The Bank of Japan is expected to raise its policy interest rate at its monetary policy meeting scheduled for June 15-16. Although the rate hike is reportedly designed to respond to rising prices and the weak yen, the advisability of the hike is seriously questionable. Interest rate hikes are not only powerless against inflation caused by soaring energy prices but they also carry a significant risk of shrinking demand and putting deflationary pressure on the national economy. Furthermore, the past BOJ rate hikes have failed to reverse the weakness of the yen.
Powerless against cost-push inflation
The BOJ’s traditional way of thinking is to “withdraw lavish main dishes before the party gets lively,” meaning that monetary policy should be tightened early, before demand overheats with inflation prevailing. However, it is questionable to apply this idea to the current phase of price increases caused by high costs.
The price increases from mid-2020 tended to lag crude oil price surges by 10 months to nearly a year. Companies that had responded to chronic deflation cut labor and other costs while refusing to pass increases in raw material prices on to selling prices. Nevertheless, a sharp rise in crude oil prices after Russia’s invasion of Ukraine hit them directly, making their cost-cutting efforts insufficient.
Although crude oil prices began to decline in the latter half of 2022, the upward trend in consumer prices continued. As purchase prices kept rising endlessly and gradually seeping in, companies raised their product prices incrementally while monitoring the situation.

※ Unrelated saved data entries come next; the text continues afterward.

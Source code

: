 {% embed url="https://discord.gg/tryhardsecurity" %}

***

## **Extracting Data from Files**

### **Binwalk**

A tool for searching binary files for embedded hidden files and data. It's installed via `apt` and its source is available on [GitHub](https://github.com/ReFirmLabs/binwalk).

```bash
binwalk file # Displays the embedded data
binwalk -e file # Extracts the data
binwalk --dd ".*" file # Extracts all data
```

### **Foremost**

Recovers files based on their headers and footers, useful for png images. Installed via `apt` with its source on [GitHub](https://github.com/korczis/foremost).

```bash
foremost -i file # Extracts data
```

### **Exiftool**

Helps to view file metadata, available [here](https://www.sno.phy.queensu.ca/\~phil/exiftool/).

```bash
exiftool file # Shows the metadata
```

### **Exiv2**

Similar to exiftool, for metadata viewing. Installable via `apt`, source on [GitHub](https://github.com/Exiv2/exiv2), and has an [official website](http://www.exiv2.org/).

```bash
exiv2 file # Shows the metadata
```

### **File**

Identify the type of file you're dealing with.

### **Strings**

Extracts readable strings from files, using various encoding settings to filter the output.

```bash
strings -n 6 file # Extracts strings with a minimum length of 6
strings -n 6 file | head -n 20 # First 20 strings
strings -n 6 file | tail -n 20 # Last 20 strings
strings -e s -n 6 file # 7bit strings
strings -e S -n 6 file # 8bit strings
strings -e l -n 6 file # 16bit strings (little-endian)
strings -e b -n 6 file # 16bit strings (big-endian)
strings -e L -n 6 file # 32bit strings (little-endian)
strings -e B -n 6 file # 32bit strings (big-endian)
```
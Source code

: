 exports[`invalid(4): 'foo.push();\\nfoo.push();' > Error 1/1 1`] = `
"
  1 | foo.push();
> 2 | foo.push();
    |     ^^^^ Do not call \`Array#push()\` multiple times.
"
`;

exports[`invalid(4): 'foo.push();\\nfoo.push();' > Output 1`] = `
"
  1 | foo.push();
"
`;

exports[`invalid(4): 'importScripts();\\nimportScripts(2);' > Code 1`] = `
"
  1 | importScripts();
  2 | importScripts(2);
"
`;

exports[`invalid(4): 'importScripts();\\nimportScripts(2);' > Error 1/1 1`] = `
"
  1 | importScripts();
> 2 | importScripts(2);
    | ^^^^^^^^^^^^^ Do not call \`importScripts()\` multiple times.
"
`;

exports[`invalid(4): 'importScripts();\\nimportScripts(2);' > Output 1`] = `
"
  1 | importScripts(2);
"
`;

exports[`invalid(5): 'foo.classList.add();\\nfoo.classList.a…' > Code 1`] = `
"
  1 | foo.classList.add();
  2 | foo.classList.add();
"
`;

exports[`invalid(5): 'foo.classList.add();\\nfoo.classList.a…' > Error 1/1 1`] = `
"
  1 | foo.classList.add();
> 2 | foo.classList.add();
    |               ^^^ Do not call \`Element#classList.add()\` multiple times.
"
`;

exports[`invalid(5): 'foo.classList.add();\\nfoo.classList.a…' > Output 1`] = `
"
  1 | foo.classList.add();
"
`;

Just as the pace of price increases had finally begun to slow, the United States and Israel launched attacks on Iran in late February this year. The Strait of Hormuz was closed, causing crude oil prices to surge again. Even if a peace deal is reached between the U.S. and Iran, it will take time to restore the damaged oil facilities of the Persian Gulf oil-producing countries. Energy prices are likely to remain high, leading Japan’s price increases to persist for a long time.
However, real wages have remained below year-before levels since 2022. Fragile household consumption could be crushed by continued price increases.
Yen-weakening prevention effect also in doubt
Nevertheless, the BOJ under Governor Kazuo Ueda may be rushing to raise interest rates in an apparent bid to prevent the yen from depreciating. At a time when purchases of dollar assets in the U.S. are gaining momentum amid the current artificial intelligence investment boom, however, it may be impossible for Japan’s rate hike to stop yen selling. To reverse the yen’s weakness, Japan needs a repatriation of funds: Japanese companies have to redirect huge profits earned through their overseas investment, including in the U.S., to domestic investment.
The key lies in growth‑oriented, fiscally driven investment under the Sanae Takaichi government, but with domestic demand so fragile, the outlook remains uncertain. Article 4 of the BOJ Act requires monetary policy to be consistent with the government’s basic economic policy. Shouldn’t the BOJ take this seriously into account?
Hideo Tamura is a Planning Committee member at the Japan Institute for National Fundamentals and a columnist for the Sankei Shimbun newspaper.